Another member of the workshop, Susan Johnson, who has worked for Sixpence for 15 years and is Director in Falls City, emphasizes literacy connections and service to community in a slightly different way. She says, “from the get-go, when parents first find out that they’re pregnant, it (literacy) is so important. I just talked to a young mom the other day and said, ‘Read to your child, sing to your child.’”
Johnson joined the workshop to find her own connection, to, as she put it, “learn more about writing and see if it’s a fit for me.” But she also sees literacy as a chance to make connections between community organizations and families. The home visitors and coaches under her direction model reading with children to the families they work with and instill in them “that they are the child’s first teacher.” She adds that the benefits go beyond the children, “We see so many adults that are struggling with reading, and some of these books that we give out help those parents to develop a skill they’re going to need their whole life.” Perhaps that’s why Johnson describes herself as so passionate about Sixpence. She sees the connections forged between families and children based on the work she does, a part of which is through literacy development. This is also why her Writers Workshop project is a book on Sixpence and what it does in coordination with the community.

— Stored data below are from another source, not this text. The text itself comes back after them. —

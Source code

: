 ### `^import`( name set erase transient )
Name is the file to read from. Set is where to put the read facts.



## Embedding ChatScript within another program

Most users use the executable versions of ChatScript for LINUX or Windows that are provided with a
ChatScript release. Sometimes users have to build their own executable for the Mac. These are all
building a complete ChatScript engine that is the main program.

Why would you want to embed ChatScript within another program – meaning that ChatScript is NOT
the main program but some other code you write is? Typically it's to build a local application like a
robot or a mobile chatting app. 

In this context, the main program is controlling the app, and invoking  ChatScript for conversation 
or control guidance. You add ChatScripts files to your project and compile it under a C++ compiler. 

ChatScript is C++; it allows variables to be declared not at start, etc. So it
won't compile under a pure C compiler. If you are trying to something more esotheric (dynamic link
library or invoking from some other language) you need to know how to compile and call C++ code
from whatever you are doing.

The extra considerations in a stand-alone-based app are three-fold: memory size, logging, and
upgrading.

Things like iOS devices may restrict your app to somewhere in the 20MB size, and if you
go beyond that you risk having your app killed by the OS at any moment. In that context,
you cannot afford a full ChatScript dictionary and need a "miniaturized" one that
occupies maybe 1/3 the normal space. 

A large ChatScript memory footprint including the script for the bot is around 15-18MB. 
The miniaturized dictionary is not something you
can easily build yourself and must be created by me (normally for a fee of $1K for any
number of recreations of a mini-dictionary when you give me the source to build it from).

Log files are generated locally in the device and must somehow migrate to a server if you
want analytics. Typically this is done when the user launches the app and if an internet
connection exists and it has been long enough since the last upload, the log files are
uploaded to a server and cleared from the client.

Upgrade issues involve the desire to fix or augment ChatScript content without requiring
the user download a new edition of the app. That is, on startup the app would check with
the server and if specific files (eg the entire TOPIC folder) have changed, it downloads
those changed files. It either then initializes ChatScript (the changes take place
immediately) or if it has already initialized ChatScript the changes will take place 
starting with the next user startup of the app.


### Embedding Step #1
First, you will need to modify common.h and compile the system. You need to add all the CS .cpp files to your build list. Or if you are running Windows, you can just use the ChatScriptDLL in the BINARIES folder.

All three women see the value of the workshops as a means of building literacy at the local level. Rosenberg “loves the approach of having books be localized so that kids can see themselves in the books or places or scenarios that are familiar.” She said the whole process was therapeutic for her and that she appreciated the intimacy of working in smaller groups where she received other perspectives of things she might have missed. Fink said she was reminded to “be a camera with words.” Thanks to the workshop, she has shifted from a more technical style to considering how the reader hears the words. Johnson said the workshop reduced her fears about writing and helped her think more about the nuances of words in context.

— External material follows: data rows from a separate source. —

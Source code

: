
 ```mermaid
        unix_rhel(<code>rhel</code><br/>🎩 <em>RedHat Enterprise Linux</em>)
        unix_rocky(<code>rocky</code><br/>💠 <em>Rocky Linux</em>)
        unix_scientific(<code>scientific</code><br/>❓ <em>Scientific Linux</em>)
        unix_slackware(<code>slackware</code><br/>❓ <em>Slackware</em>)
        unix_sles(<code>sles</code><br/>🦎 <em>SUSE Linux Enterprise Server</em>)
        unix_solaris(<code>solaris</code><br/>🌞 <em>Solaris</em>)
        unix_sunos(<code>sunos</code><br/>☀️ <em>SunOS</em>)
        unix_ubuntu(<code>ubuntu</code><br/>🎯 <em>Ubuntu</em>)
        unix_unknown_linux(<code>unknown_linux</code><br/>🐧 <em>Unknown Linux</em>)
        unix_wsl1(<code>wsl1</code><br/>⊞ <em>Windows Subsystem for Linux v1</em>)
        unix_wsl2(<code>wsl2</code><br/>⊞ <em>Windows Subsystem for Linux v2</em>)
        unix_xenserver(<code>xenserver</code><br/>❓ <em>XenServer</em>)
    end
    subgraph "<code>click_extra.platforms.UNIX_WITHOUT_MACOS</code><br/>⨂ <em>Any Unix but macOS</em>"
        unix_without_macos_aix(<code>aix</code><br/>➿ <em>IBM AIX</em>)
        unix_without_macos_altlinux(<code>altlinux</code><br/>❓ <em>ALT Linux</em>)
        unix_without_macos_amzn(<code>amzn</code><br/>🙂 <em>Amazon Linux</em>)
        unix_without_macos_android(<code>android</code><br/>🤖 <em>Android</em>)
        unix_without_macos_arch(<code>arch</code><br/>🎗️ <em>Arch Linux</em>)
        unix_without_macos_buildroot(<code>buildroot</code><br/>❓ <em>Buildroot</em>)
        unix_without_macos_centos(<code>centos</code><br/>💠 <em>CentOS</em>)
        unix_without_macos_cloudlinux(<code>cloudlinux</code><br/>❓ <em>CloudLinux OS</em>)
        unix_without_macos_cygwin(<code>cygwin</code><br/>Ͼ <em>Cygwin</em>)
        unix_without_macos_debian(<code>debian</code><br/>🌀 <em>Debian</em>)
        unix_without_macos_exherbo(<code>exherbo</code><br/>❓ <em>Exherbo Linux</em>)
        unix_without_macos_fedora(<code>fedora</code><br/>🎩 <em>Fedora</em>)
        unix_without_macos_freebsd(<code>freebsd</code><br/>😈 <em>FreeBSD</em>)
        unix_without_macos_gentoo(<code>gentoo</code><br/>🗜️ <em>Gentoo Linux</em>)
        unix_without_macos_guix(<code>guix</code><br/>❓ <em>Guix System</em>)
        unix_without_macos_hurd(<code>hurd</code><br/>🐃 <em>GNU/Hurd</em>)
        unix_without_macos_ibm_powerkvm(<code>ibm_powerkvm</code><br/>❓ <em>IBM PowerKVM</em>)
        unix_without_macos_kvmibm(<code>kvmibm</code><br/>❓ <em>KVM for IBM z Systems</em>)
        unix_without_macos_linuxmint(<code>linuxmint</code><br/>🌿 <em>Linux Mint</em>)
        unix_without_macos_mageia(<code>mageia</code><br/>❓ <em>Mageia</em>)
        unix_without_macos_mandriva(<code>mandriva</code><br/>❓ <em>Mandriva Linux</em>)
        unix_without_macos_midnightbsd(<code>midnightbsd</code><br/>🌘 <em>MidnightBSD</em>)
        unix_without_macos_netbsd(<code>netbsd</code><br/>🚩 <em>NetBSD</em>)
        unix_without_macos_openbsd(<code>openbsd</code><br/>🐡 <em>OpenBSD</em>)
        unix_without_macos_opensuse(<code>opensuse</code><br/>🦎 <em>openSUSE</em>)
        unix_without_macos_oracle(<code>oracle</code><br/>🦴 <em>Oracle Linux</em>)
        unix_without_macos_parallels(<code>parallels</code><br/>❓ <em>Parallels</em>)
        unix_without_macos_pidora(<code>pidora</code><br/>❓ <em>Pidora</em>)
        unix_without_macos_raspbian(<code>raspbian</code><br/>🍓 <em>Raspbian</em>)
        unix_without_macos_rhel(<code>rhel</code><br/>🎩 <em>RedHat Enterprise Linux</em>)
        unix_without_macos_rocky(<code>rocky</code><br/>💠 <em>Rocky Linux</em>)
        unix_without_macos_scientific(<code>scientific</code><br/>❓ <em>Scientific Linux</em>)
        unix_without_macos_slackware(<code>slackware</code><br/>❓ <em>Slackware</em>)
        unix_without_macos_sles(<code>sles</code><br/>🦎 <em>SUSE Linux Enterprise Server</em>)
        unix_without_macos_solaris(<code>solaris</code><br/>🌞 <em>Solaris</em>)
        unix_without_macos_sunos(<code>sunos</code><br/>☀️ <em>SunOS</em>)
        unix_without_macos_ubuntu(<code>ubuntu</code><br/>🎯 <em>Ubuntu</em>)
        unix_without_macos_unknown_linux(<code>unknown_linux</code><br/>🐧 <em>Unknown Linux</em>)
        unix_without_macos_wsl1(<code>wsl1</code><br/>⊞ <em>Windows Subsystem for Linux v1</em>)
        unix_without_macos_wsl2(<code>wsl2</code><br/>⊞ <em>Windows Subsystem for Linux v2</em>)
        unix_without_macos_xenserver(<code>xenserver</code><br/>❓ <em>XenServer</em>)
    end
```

Ultimately, the NGR Writers Workshop has encouraged these local authors to develop their own personal connections with literacy and to share them with the local community and beyond in the hopes of building those lifelong bonds with reading, communication, thinking, and with those they love and admire. At the end of my conversation with Fink, she brought this whole idea full circle from the moment of her own early connection with literacy to a moment of passing that passion on. “I read to my grandchildren. I’ve been reading to them since they were babies—and it’s that emotional connection, reading.” She pauses for a moment, before continuing. “They’re all huge readers now. They talk about favorite books, and you ask why. They say because mom read it to me.” She stops and then repeats, “It’s that emotional connection.”